Nature of work not prohibited by agreement: Arbitrator

A member of management was allowed to help out with the duties of his former bargaining-unit position during the transition to a new person in the role, an Ontario arbitrator has ruled.
In September 2018, OC Transpo, the public transit agency for the City of Ottawa, placed a worker in a temporary assignment as a senior booking and time transaction officer (SBO), where her duties included preparing and maintaining the master schedule for staff in the fleet and facilities branch.
The booking process for the master schedule was done every spring and fall and always involved overtime work for the SBO. The booking decisions are determined by meetings with management and the SBO over a period of two to three months.
When the worker assumed the SBO role, the booking process had already begun, and it was more complicated than usual due to uncertainty about a light-rail project. As a result, OC Transpo had the worker’s predecessor in the SBO role — who had transferred to a temporary assignment as superintendent of maintenance services — retain all the responsibilities for the fall 2018 booking process — including preparing and circulating the booking sheets that were part of the SBO’s core duties until the week before the Oct. 1 deadline.
As a result, the predecessor worked most of the overtime necessary during the booking process.
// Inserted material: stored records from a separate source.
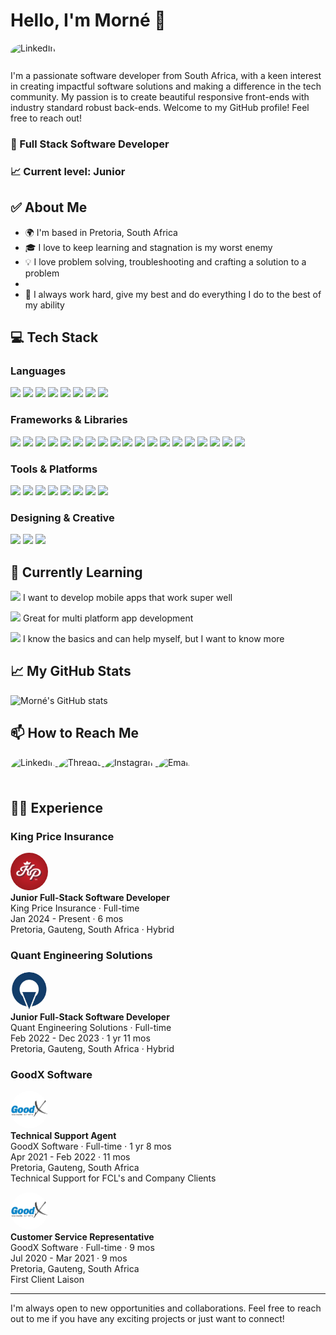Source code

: # Hello, I'm Morné 👋 
<a href="https://www.linkedin.com/in/morn%C3%A9-c-39087314a?utm_source=share&utm_campaign=share_via&utm_content=profile&utm_medium=ios_app" target="_blank">
    <img src="https://img.shields.io/badge/-LinkedIn-black?style=flat-square&logo=linkedin" alt="LinkedIn" style="width: auto; height: 30px; border-radius: 50%; display: inline-flex; justify-content: center; align-items: center;">
</a>
<p>
    I'm a passionate software developer from South Africa, with a keen interest in creating impactful software solutions and making a difference in the tech community. My  passion is to create beautiful responsive front-ends with industry standard robust back-ends. Welcome to my GitHub profile! Feel free to reach out!
</p>

### 🚀 Full Stack Software Developer
### 📈 Current level: Junior

## ✅ About Me

- 🌍 I'm based in Pretoria, South Africa
- 🎓 I love to keep learning and stagnation is my worst enemy
- 💡 I love problem solving, troubleshooting and crafting a solution to a problem
- 
- 💪 I always work hard, give my best and do everything I do to the best of my ability

## 💻 Tech Stack

### Languages

<p>
<img src="https://img.shields.io/badge/-Python-black?style=flat-square&logo=python" height="25" width="auto"/>
<img src="https://img.shields.io/badge/-C%23-black?style=flat-square&logo=csharp" height="25" width="auto"/>
<img src="https://img.shields.io/badge/-HTML5-black?style=flat-square&logo=html5" height="25" width="auto"/>
<img src="https://img.shields.io/badge/-CSS3-black?style=flat-square&logo=css3" height="25" width="auto"/>
<img src="https://img.shields.io/badge/-JavaScript-black?style=flat-square&logo=javascript" height="25" width="auto"/>
<img src="https://img.shields.io/badge/-TypeScript-black?style=flat-square&logo=typescript" height="25" width="auto"/>
<img src="https://img.shields.io/badge/-SQL-black?style=flat-square&logo=sql" height="25" width="auto"/>
<img src="https://img.shields.io/badge/-Dart-black?style=flat-square&logo=dart" height="25" width="auto"/>
</p>

### Frameworks & Libraries

<p>
<img src="https://img.shields.io/badge/-Django-black?style=flat-square&logo=django" height="25" width="auto"/>
<img src="https://img.shields.io/badge/-Fast%20API-black?style=flat-square&logo=fastapi" height="25" width="auto"/>
<img src="https://img.shields.io/badge/-Flask-black?style=flat-square&logo=flask" height="25" width="auto"/>
<img src="https://img.shields.io/badge/-Odoo-black?style=flat-square&logo=odoo" height="25" width="auto"/>
<img src="https://img.shields.io/badge/-.Net-black?style=flat-square&logo=dotnet" height="25" width="auto"/>
<img src="https://img.shields.io/badge/-MySQL-black?style=flat-square&logo=mysql" height="25" width="auto"/>
<img src="https://img.shields.io/badge/-Microsoft%20SQL%20Server-black?style=flat-square&logo=microsoftsqlserver" height="25" width="auto"/>
<img src="https://img.shields.io/badge/-PostgreSQL-black?style=flat-square&logo=postgresql" height="25" width="auto"/>
<img src="https://img.shields.io/badge/-Ansible-black?style=flat-square&logo=ansible" height="25" width="auto"/>
<img src="https://img.shields.io/badge/-Flutter-black?style=flat-square&logo=flutter" height="25" width="auto"/>
<img src="https://img.shields.io/badge/-Node.js-black?style=flat-square&logo=node.js" height="25" width="auto"/>
<img src="https://img.shields.io/badge/-MongoDB-black?style=flat-square&logo=mongodb" height="25" width="auto"/>
<img src="https://img.shields.io/badge/-GitHub%20Actions-black?style=flat-square&logo=github-actions" height="25" width="auto"/>
<img src="https://img.shields.io/badge/-REST%20API-black?style=flat-square&logo=rest-api" height="25" width="auto"/>
<img src="https://img.shields.io/badge/-Bootstrap-black?style=flat-square&logo=bootstrap" height="25" width="auto"/>
<img src="https://img.shields.io/badge/-Chart.js-black?style=flat-square&logo=chartdotjs" height="25" width="auto"/>
<img src="https://img.shields.io/badge/-jsDelivr-black?style=flat-square&logo=jsdelivr" height="25" width="auto"/>
<img src="https://img.shields.io/badge/-jQuery-black?style=flat-square&logo=jquery" height="25" width="auto"/>
<img src="https://img.shields.io/badge/-GraphQL-black?style=flat-square&logo=graphql" height="25" width="auto"/>
</p>

### Tools & Platforms

<p>
<img src="https://img.shields.io/badge/-Docker-black?style=flat-square&logo=docker" height="25" width="auto"/>
<img src="https://img.shields.io/badge/-Git-black?style=flat-square&logo=git" height="25" width="auto"/>
<img src="https://img.shields.io/badge/-GitHub-black?style=flat-square&logo=github" height="25" width="auto"/>
<img src="https://img.shields.io/badge/-VS%20Code-black?style=flat-square&logo=visual-studio-code" height="25" width="auto"/>
<img src="https://img.shields.io/badge/-Visual%20Studio-black?style=flat-square&logo=visualstudio" height="25" width="auto"/>
<img src="https://img.shields.io/badge/-Android%20Studio-black?style=flat-square&logo=androidstudio" height="25" width="auto"/>
<img src="https://img.shields.io/badge/-NuGet-black?style=flat-square&logo=microsoft-nuget" height="25" width="auto"/>
<img src="https://img.shields.io/badge/-Azure-black?style=flat-square&logo=microsoft-azure" height="25" width="auto"/>
</p>

### Designing & Creative

<p>
<img src="https://img.shields.io/badge/-Figma-black?style=flat-square&logo=figma" height="25" width="auto"/>
<img src="https://img.shields.io/badge/-Framer-black?style=flat-square&logo=framer" height="25" width="auto"/>
<img src="https://img.shields.io/badge/-Canva-black?style=flat-square&logo=canva" height="25" width="auto"/>
</p>

## 🌱 Currently Learning

<p>
<img src="https://img.shields.io/badge/-Dart-black?style=flat-square&logo=dart" height="25" width="auto"/> I want to develop mobile apps that work super well
</p>
<p>
<img src="https://img.shields.io/badge/-Flutter-black?style=flat-square&logo=flutter" height="25" width="auto"/> Great for multi platform app development
</p>
<p>
<img src="https://img.shields.io/badge/-Azure-black?style=flat-square&logo=microsoft-azure" height="25" width="auto"/> I know the basics and can help myself, but I want to know more
</p>

## 📈 My GitHub Stats

![Morné's GitHub stats](https://github-readme-stats.vercel.app/api?username=Morne-Coetzee&show_icons=true&theme=radical)

## 📫 How to Reach Me

<p>
  <a href="https://www.linkedin.com/in/morn%C3%A9-c-39087314a?utm_source=share&utm_campaign=share_via&utm_content=profile&utm_medium=ios_app" target="_blank">
    <img src="https://img.shields.io/badge/-LinkedIn-black?style=flat-square&logo=linkedin" alt="LinkedIn" style="width: auto; height: 40px; border-radius: 50%; display: inline-flex; justify-content: center; align-items: center;">
  </a>
  <a href="https://www.threads.net/@morne_ctz" target="_blank">
    <img src="https://img.shields.io/badge/-Threads-black?style=flat-square&logo=threads" alt="Threads" style="width: auto; height: 40px; border-radius: 50%; display: inline-flex; justify-content: center; align-items: center;">
  </a>
  <a href="https://www.instagram.com/morne_ctz?igshid=MWFwYnUyMnVvcXNsZg%3D%3D&utm_source=qr" target="_blank">
    <img src="https://img.shields.io/badge/-Instagram-black?style=flat-square&logo=instagram" alt="Instagram" style="width: auto; height: 40px; border-radius: 50%; display: inline-flex; justify-content: center; align-items: center;">
  </a>
  <a href="mailto:morne.mornecoetzee@gmail.com" target="_blank">
    <img src="https://img.shields.io/badge/-Email-black?style=flat-square&logo=gmail" alt="Email" style="width: auto; height: 40px; border-radius: 50%; display: inline-flex; justify-content: center; align-items: center;">
  </a>
</p>

## 🧑‍💼 Experience

### King Price Insurance
<p>
  <img src="logos/KingPrice.jpg" alt="King Price Insurance logo" style="width: 60px; height: 60px; border-radius: 50%; margin-right: 10px;"><br>
  <strong>Junior Full-Stack Software Developer</strong><br>
  King Price Insurance · Full-time<br>
  Jan 2024 - Present · 6 mos<br>
  Pretoria, Gauteng, South Africa · Hybrid
</p>

### Quant Engineering Solutions
<p>
  <img src="logos/QuantEngineeringSolutions.jpg" alt="Quant Engineering Solutions logo" style="width: auto; height: 60px; border-radius: 50%; margin-right: 10px;"><br>
  <strong>Junior Full-Stack Software Developer</strong><br>
  Quant Engineering Solutions · Full-time<br>
  Feb 2022 - Dec 2023 · 1 yr 11 mos<br>
  Pretoria, Gauteng, South Africa · Hybrid
</p>

### GoodX Software
<p>
  <img src="logos/GoodX.jpg" alt="GoodX Software logo" style="width: auto; height: 60px; border-radius: 50%; margin-right: 10px;"><br>
  <strong>Technical Support Agent</strong><br>
  GoodX Software · Full-time · 1 yr 8 mos<br>
  Apr 2021 - Feb 2022 · 11 mos<br>
  Pretoria, Gauteng, South Africa<br>
  Technical Support for FCL's and Company Clients
</p>

<p>
  <img src="logos/GoodX.jpg" alt="GoodX Software logo" style="width: auto; height: 60px; border-radius: 50%; margin-right: 10px;"><br>
  <strong>Customer Service Representative</strong><br>
  GoodX Software · Full-time · 9 mos<br>
  Jul 2020 - Mar 2021 · 9 mos<br>
  Pretoria, Gauteng, South Africa<br>
  First Client Laison
</p>

---

I'm always open to new opportunities and collaborations. Feel free to reach out to me if you have any exciting projects or just want to connect!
The union filed a grievance claiming that the worker was denied 30 hours of pay at overtime rates because OC Transpo allowed a non-bargaining unit member — the former SBO whose new role was in management — to perform work that should have been performed by a member of the bargaining unit, contrary to the collective agreement.
OC Transpo countered that the worker’s predecessor didn’t perform bargaining unit work, but if he did, it was such a small portion of his total duties it didn’t compromise the collective agreement. It argued that editing booking sheets wasn’t the exclusive domain of the SBO as management was heavily involved in the process.
The employer acknowledged that it was an anomaly for a superintendent to distribute the booking sheets, but other members of management sometimes did.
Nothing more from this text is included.